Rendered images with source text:
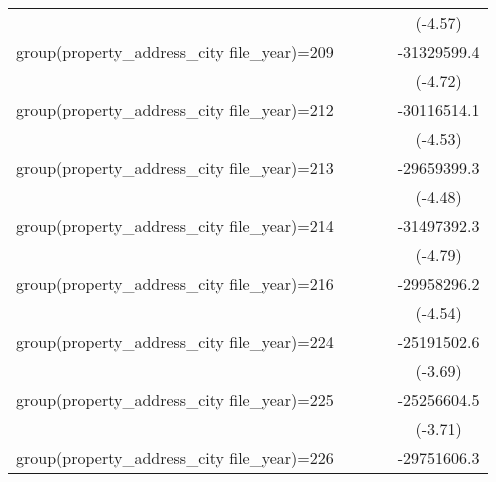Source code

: {\begin{tabular}{l*{4}{c}}
                    &                     &                     &                     &     (-4.57)         \\
\addlinespace
group(property\_address\_city file\_year)=209&                     &                     &                     & -31329599.4\sym{***}\\
                    &                     &                     &                     &     (-4.72)         \\
\addlinespace
group(property\_address\_city file\_year)=212&                     &                     &                     & -30116514.1\sym{***}\\
                    &                     &                     &                     &     (-4.53)         \\
\addlinespace
group(property\_address\_city file\_year)=213&                     &                     &                     & -29659399.3\sym{***}\\
                    &                     &                     &                     &     (-4.48)         \\
\addlinespace
group(property\_address\_city file\_year)=214&                     &                     &                     & -31497392.3\sym{***}\\
                    &                     &                     &                     &     (-4.79)         \\
\addlinespace
group(property\_address\_city file\_year)=216&                     &                     &                     & -29958296.2\sym{***}\\
                    &                     &                     &                     &     (-4.54)         \\
\addlinespace
group(property\_address\_city file\_year)=224&                     &                     &                     & -25191502.6\sym{***}\\
                    &                     &                     &                     &     (-3.69)         \\
\addlinespace
group(property\_address\_city file\_year)=225&                     &                     &                     & -25256604.5\sym{***}\\
                    &                     &                     &                     &     (-3.71)         \\
\addlinespace
group(property\_address\_city file\_year)=226&                     &                     &                     & -29751606.3\sym{***}\\

\end{tabular}}

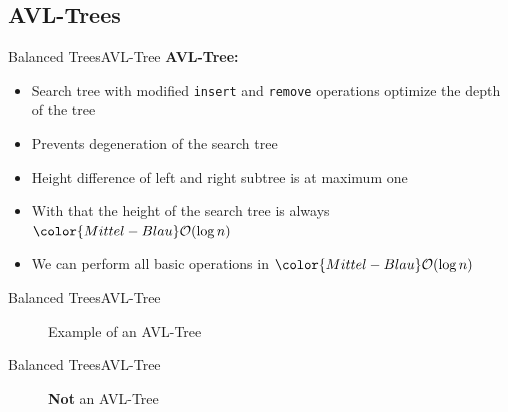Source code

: \subsection{AVL-Trees}

\begin{frame}{Balanced Trees}{AVL-Tree}
  \textbf{AVL-Tree:}
  \begin{itemize}
    \item
      Search tree with modified \texttt{\color{Mittel-Blau}insert} and
      \texttt{\color{Mittel-Blau}remove} operations optimize the
      {\color{Mittel-Blau}depth} of the tree
    \item
      Prevents degeneration of the search tree
    \item
      Height difference of left and right subtree is at maximum one
    \item
      With that the height of the search tree is always
      ${\color{Mittel-Blau}\mathcal{O}(\log n)}$
    \item
      We can perform all basic operations in
      ${\color{Mittel-Blau}\mathcal{O}(\log n)}$
  \end{itemize}
\end{frame}


\begin{frame}{Balanced Trees}{AVL-Tree}
  \begin{figure}
    \begin{adjustbox}{width=0.75\linewidth}
      
    \end{adjustbox}
    \caption{Example of an AVL-Tree}
    \label{fig:balanced_trees:avl_tree_example1}
  \end{figure}
\end{frame}


\begin{frame}{Balanced Trees}{AVL-Tree}
  \begin{figure}
    \begin{adjustbox}{width=0.75\linewidth}
      
    \end{adjustbox}
    \caption{\textbf{Not} an AVL-Tree}
    \label{fig:balanced_trees:avl_tree_example2}
  \end{figure}
\end{frame}

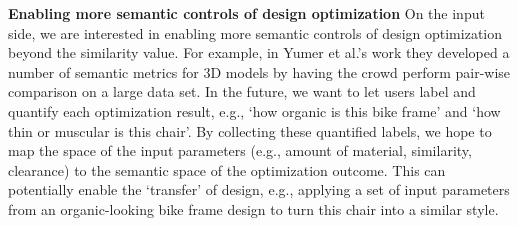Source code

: \textbf{Enabling more semantic controls of design optimization}
On the input side, we are interested in enabling more semantic controls of design optimization beyond the similarity value. For example, in Yumer et al.'s work \cite{yumer2015semantic} they developed a number of semantic metrics for 3D models by having the crowd perform pair-wise comparison on a large data set. In the future, we want to let users label and quantify each optimization result, e.g., `how organic is this bike frame' and `how thin or muscular is this chair'. By collecting these quantified labels, we hope to map the space of the input parameters (e.g., amount of material, similarity, clearance) to the semantic space of the optimization outcome. This can potentially enable the `transfer' of design, e.g., applying a set of input parameters from an organic-looking bike frame design to turn this chair into a similar style.








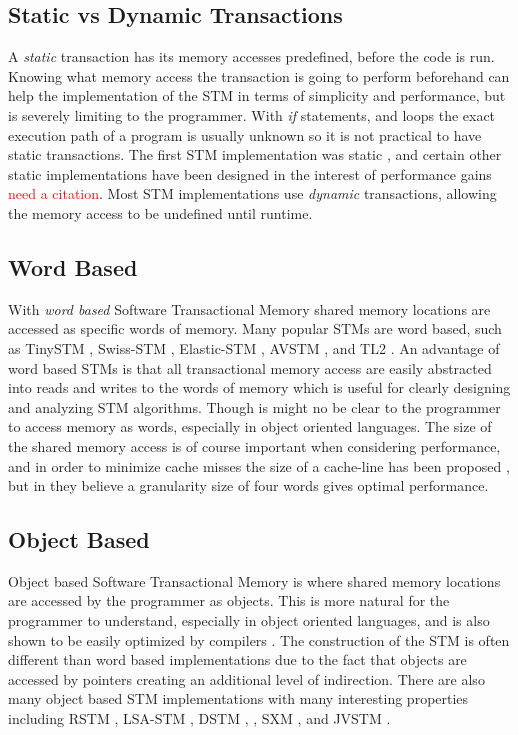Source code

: \subsection{Static vs Dynamic Transactions}
A \emph{static} transaction has its memory accesses predefined, before the code is run.
Knowing what memory access the transaction is going to perform beforehand can help the implementation of the STM in terms of simplicity and performance, but is severely limiting to the programmer.
With \emph{if} statements, and loops the exact execution path of a program is usually unknown so it is not practical to have static transactions.
The first STM implementation was static \cite{224987}, and certain other static implementations have been designed in the interest of performance gains \textcolor{Red}{need a citation}.
Most STM implementations use \emph{dynamic} transactions, allowing the memory access to be undefined until runtime.

\subsection{Word Based}
With \emph{word based} Software Transactional Memory shared memory locations are accessed as specific words of memory.  Many popular STMs are word based, such as TinySTM \cite{10.1109/TPDS.2010.49}, Swiss-STM \cite{1542494}, Elastic-STM \cite{LPD-REPORT-2009-002}, AVSTM \cite{LPD-CONF-2008-031}, and TL2 \cite{Dice06transactionallocking}.
An advantage of word based STMs is that all transactional memory access are easily abstracted into reads and writes to the words of memory which is useful for clearly designing and analyzing STM algorithms.
Though is might no be clear to the programmer to access memory as words, especially in object oriented languages.
The size of the shared memory access is of course important when considering performance, and in order to minimize cache misses the size of a cache-line has been proposed \cite{1123001}, but in \cite{1542494} they believe a granularity size of four words gives optimal performance.

\subsection{Object Based}
Object based Software Transactional Memory is where shared memory locations are accessed by the programmer as objects.  This is more natural for the programmer to understand, especially in object oriented languages, and is also shown to be easily optimized by compilers \cite{1133985}.
The construction of the STM is often different than word based implementations due to the fact that objects are accessed by pointers creating an additional level of indirection.  There are also many object based STM implementations with many interesting properties including RSTM \cite{Marathe06loweringthe}, LSA-STM \cite{10.1109/TPDS.2010.49}, DSTM \cite{872048},  \cite{Ennals05efficientsoftware}, SXM \cite{guerraoui05polymorphic/LPD}, and JVSTM \cite{1228566}.

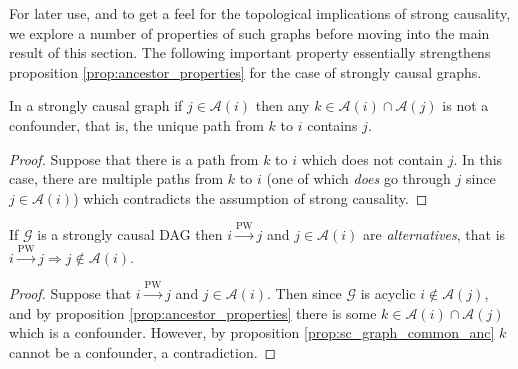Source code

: \documentclass[12pt]{article}
\def\pwgc{\overset{\text{PW}}{\rightarrow}}  %
\def\gcg{\mathcal{G}}  %
\newcommand{\anc}[1]{\mathcal{A}(#1)}  %
\begin{document}

For later use, and to get a feel for the topological implications of
strong causality, we explore a number of properties of such graphs
before moving into the main result of this section.  The following
important property essentially strengthens proposition
\ref{prop:ancestor_properties} for the case of strongly causal graphs.

\begin{proposition}
  \label{prop:sc_graph_common_anc}
  In a strongly causal graph if $j \in \anc{i}$ then any
  $k \in \anc{i} \cap \anc{j}$ is not a confounder, that is,
  the unique path from $k$ to $i$ contains $j$.
\end{proposition}
\begin{proof}
  Suppose that there is a path from $k$ to $i$ which does not contain
  $j$.  In this case, there are multiple paths from $k$ to $i$ (one of
  which \textit{does} go through $j$ since $j \in \anc{i}$) which
  contradicts the assumption of strong causality.
\end{proof}

  
\begin{corollary}
  \label{cor:parent_corollary}
  If $\gcg$ is a strongly causal DAG then $i \pwgc j$ and $j \in \anc{i}$ are
  \textit{alternatives}, that is $i \pwgc j \Rightarrow j \notin \anc{i}$.
\end{corollary}
\begin{proof}
  Suppose that $i \pwgc j$ and $j \in \anc{i}$.  Then since $\gcg$ is
  acyclic $i \not\in \anc{j}$, and by proposition
  \ref{prop:ancestor_properties} there is some
  $k \in \anc{i}\cap\anc{j}$ which is a confounder.  However, by
  proposition \ref{prop:sc_graph_common_anc} $k$ cannot be a
  confounder, a contradiction.
\end{proof}
\end{document}
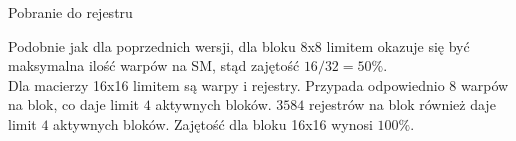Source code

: \begin{enumerate}[(a)]

\begin{minipage}[c]{\textwidth}

\item Pobranie do rejestru

\begin{center}
\begin{table}[H]
\centering
{}
\caption{Teoretyczna zajętość SM -- wersja 4. z pobraniem do rejestru.}
\end{table}
\end{center}

Podobnie jak dla poprzednich wersji, dla bloku 8x8 limitem okazuje się być maksymalna ilość warpów na SM, stąd zajętość $ 16 / 32 = 50\% $. \\
Dla macierzy 16x16 limitem są warpy i rejestry. Przypada odpowiednio $ 8 $ warpów na blok, co daje limit $ 4 $ aktywnych bloków. $ 3584 $ rejestrów na blok również daje limit $ 4 $ aktywnych bloków. Zajętość dla bloku 16x16 wynosi $ 100\% $. \\


\end{minipage}
\end{enumerate}
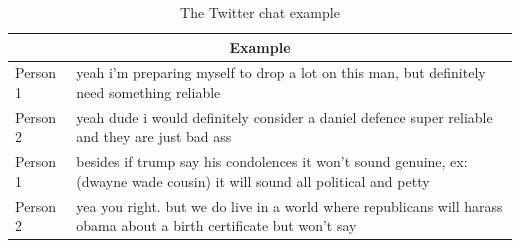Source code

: \begin{table}[t]
\centering
 \begin{tabular}{|p{2cm}|p{8cm}|} 
 \hline
 \multicolumn{2}{|c|}{Example} \\
 \hline
 Person 1 & yeah i'm preparing myself to drop a lot on this man, but definitely need something reliable \\ 
 \hline
 Person 2 & yeah dude i would definitely consider a daniel defence super reliable and they are just bad ass \\
 \hline
 Person 1 & besides if trump say his condolences it won't sound genuine, ex: (dwayne wade cousin) it will sound all political and petty \\
 \hline
 Person 2 & yea you right. but we do live in a world where republicans will harass obama about a birth certificate but won't say \\
 \hline
 \end{tabular}
 \caption{The Twitter chat example}
\label{tab:twitter_chat}
\end{table}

WORK ORDER:
An exact copy of the lines from the one with "Person 2 & yea you" to the final line of the entries is all that the answer should hold.

RESULT:
 Person 2 & yea you right. but we do live in a world where republicans will harass obama about a birth certificate but won't say \\
 \hline
 \end{tabular}
 \caption{The Twitter chat example}
\label{tab:twitter_chat}
\end{table}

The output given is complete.